Heesen launches 50m custom superyacht Sibelle

3 February 2015 • Written by Risa Merl

Boat International has the first photos of the new fully custom 50 metre superyacht launched by Heesen Yachts and christened Sibelle.

LOA Heesen YN 16750 was built for an experienced owner who, along with his captain, was very hands-on in the conception and build of his all-aluminium, 49.9-metre LOA yacht. The owner chose Frank Laupman of Omega Architects and Mikhail Labazov and Andrei Savin from Architectural Bureau AB Studio to style the exterior, general arrangement and interior decor of Sibelle. Omega Architects was responsible for the exterior and interior design, while AB Studio served as the interior design adviser.

While attracted to the benefits of the innovative and performance-boosting Fast Displacement Hull Form, designed by naval architect Perry Van Oossanen and previously seen on many Heesen yachts including Galactica Star, the owner of Sibelle requested a Fast Displacement Hull Form yacht with a plumb bow.

Heesen describes this as a radical and dramatic design feature to the already ground-breaking, but proven, Fast Displacement Hull Form design. A dedicated study was undertaken to ensure course-keeping could be maintained as well as comfortable sailing in any sea state. This included carrying out tank testing at the Wolfson Unit MTIA, putting a free running self-propelled model through the paces in extreme wave conditions, which proved the course-keeping, comfort and high-performance abilities of the hull design.

Heesen signed the contract for this new 50m explorer superyacht back in 2011. She might not appear to be your typical explorer from her exterior design, but she certainly can be considered such in her performance capabilities. Sibelle can reach a maximum speed of 18.5 knots powered by twin 1,00kW MTU 8V 4000 M63 engines, allowing transatlantic range while burning minimal fuel, leaving plenty in reserve after arriving at the destination. Her range is 3,150 nautical miles at 13 knots.
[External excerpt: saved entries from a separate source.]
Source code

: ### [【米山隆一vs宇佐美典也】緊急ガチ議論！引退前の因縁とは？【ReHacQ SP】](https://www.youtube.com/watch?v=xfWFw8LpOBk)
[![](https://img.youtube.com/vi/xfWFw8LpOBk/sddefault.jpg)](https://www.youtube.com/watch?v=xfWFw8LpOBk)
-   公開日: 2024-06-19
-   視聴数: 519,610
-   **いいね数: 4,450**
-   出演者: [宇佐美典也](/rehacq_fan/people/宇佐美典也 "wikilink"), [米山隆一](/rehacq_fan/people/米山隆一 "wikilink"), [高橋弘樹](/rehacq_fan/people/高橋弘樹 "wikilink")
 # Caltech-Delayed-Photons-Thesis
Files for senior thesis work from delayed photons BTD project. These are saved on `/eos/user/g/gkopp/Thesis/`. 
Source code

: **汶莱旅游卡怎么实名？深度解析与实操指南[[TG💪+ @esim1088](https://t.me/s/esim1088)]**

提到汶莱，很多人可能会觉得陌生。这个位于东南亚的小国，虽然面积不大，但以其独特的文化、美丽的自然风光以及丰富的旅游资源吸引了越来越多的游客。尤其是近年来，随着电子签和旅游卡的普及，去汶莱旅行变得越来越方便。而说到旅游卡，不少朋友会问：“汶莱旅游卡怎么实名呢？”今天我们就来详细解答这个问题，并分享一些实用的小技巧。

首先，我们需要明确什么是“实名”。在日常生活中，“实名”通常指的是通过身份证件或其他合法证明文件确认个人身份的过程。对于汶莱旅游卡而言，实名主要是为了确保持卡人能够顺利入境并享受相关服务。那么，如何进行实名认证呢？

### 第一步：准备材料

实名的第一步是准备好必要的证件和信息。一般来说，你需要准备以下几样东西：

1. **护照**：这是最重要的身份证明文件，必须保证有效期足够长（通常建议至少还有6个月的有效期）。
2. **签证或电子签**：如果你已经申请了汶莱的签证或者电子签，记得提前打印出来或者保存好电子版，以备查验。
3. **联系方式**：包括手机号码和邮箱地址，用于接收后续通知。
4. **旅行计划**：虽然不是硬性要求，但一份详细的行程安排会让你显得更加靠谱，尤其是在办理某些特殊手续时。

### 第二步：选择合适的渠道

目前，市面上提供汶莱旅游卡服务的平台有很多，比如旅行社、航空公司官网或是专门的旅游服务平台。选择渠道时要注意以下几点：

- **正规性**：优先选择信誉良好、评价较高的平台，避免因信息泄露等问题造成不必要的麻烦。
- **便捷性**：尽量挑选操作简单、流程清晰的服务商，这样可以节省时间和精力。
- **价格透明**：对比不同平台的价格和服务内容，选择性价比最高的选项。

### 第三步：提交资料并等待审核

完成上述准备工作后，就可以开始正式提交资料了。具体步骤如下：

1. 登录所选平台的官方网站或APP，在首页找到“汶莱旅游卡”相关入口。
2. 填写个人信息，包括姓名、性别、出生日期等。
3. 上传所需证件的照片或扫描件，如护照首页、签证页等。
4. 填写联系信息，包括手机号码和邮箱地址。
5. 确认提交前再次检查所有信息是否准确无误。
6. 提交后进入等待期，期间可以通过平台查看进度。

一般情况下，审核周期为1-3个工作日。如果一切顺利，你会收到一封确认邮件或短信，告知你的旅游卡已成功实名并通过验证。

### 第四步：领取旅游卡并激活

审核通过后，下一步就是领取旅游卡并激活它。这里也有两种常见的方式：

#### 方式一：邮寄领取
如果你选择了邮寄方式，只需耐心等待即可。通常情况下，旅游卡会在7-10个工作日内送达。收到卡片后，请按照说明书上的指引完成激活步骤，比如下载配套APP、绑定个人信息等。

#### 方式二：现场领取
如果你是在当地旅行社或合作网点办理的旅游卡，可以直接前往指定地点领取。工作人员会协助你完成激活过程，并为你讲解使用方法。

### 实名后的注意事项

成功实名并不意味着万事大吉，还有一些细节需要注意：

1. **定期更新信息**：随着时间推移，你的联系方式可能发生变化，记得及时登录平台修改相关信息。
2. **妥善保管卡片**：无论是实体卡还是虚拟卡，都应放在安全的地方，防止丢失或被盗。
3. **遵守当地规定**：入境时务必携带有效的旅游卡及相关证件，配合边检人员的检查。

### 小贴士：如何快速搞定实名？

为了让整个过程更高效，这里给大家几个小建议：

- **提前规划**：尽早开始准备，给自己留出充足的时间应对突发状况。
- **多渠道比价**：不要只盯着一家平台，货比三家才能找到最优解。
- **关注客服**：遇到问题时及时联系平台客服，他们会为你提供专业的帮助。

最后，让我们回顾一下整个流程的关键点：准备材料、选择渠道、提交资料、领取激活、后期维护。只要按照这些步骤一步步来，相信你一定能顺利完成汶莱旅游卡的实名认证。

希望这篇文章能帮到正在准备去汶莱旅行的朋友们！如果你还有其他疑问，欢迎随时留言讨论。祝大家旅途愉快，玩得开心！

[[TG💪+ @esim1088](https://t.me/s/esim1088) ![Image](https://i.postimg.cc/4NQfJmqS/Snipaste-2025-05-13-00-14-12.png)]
Perry van Oossanen comments: “The modest propeller tunnel design allows for 1.5-metre diameter propellers. The hull is fitted with Quantum XT zero-speed fins, and bilge keels, offering a maximum reduction in roll angle at anchor. The design of the hull, the appendages and the propulsion arrangement have been focused on obtaining the best fuel efficiency possible without sacrificing performance and comfort when running in waves.”

Sibelle's exterior is summed up by her designers with the oxymoron: complex simplicity. The exterior lines give the illusion of running in parallel, but in reality it's all about small adjustments that give the impression of parallelism. Simplicity as the ultimate form of luxury defines the interior styling, which is cosy and inviting with bleached teak wood creating strong horizontal lines.

She will accommodate 10 guests in five staterooms, with 61 square metres dedicated to the owner's suite, which enjoys a traditional placement on the main deck forward. The owner's suite boasts his-and-hers dressing rooms and en suite bathrooms. Four guest cabins, including two VIPs, one twin and one double cabin – all with en suites – are found on the lower deck.

Outdoor spaces sprawl over 237 square metres, and the foredeck transforms into a party space when the rescue tenders, normally stowed here, are launched. The aft lower deck hosts a 21.5 square metre beach club and wellness area with a sauna; this space is accessed from the main saloon via a spiral staircase.

Sibelle will now undergo sea trailing in the North Sea and will be delivered to her owner at the end of February 2015.